EXERCISE BRIEF: Every line of the listing below should come back exactly as written, with no images.

MATERIAL TO PROCESS:
◇ ◇ ◇ ◇ ◇ ◇ ◇
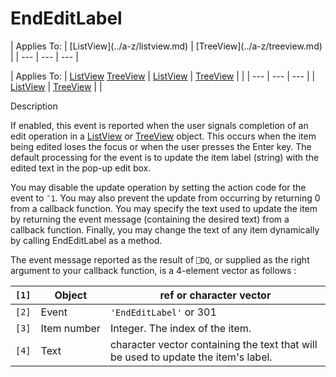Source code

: 



<h1 class="heading"><span class="name">EndEditLabel</span></h1>
| Applies To: | [ListView](../a-z/listview.md) | [TreeView](../a-z/treeview.md) |
| --- | --- | ---  |

| Applies To: | [ListView](../a-z/listview.md) [TreeView](../a-z/treeview.md) | [ListView](../a-z/listview.md) | [TreeView](../a-z/treeview.md) |  |
| --- | --- | ---  |
| [ListView](../a-z/listview.md) | [TreeView](../a-z/treeview.md) |  |


Description


If enabled, this event is reported when the user signals completion of an edit operation in a [ListView](../a-z/listview.md) or [TreeView](../a-z/treeview.md) object. This occurs when the item being edited loses the focus or when the user presses the Enter key. The default processing for the event is to update the item label (string) with the edited text in the pop-up edit box.


You may disable the update operation by setting the action code for the event to `¯1`. You may also prevent the update from occurring by returning 0 from a callback function. You may specify the text used to update the item by returning the event message (containing the desired text) from a callback function. Finally, you may change the text of any item dynamically by calling EndEditLabel as a method.



The event message reported as the result of `⎕DQ`, or supplied as the right argument to your callback function, is a 4-element vector as follows :

| `[1]` | Object | ref or character vector |
| --- | --- | ---  |
| `[2]` | Event | `'EndEditLabel'` or 301 |
| `[3]` | Item number | Integer. The index of the item. |
| `[4]` | Text | character vector containing the text that will be used to update the item's label. |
◇ ◇ ◇ ◇ ◇ ◇ ◇
ANSWER BOX:
Source code

: 



<h1 class="heading"><span class="name">EndEditLabel</span></h1>
| Applies To: | [ListView](../a-z/listview.md) | [TreeView](../a-z/treeview.md) |
| --- | --- | ---  |

| Applies To: | [ListView](../a-z/listview.md) [TreeView](../a-z/treeview.md) | [ListView](../a-z/listview.md) | [TreeView](../a-z/treeview.md) |  |
| --- | --- | ---  |
| [ListView](../a-z/listview.md) | [TreeView](../a-z/treeview.md) |  |


Description


If enabled, this event is reported when the user signals completion of an edit operation in a [ListView](../a-z/listview.md) or [TreeView](../a-z/treeview.md) object. This occurs when the item being edited loses the focus or when the user presses the Enter key. The default processing for the event is to update the item label (string) with the edited text in the pop-up edit box.


You may disable the update operation by setting the action code for the event to `¯1`. You may also prevent the update from occurring by returning 0 from a callback function. You may specify the text used to update the item by returning the event message (containing the desired text) from a callback function. Finally, you may change the text of any item dynamically by calling EndEditLabel as a method.



The event message reported as the result of `⎕DQ`, or supplied as the right argument to your callback function, is a 4-element vector as follows :

| `[1]` | Object | ref or character vector |
| --- | --- | ---  |
| `[2]` | Event | `'EndEditLabel'` or 301 |
| `[3]` | Item number | Integer. The index of the item. |
| `[4]` | Text | character vector containing the text that will be used to update the item's label. |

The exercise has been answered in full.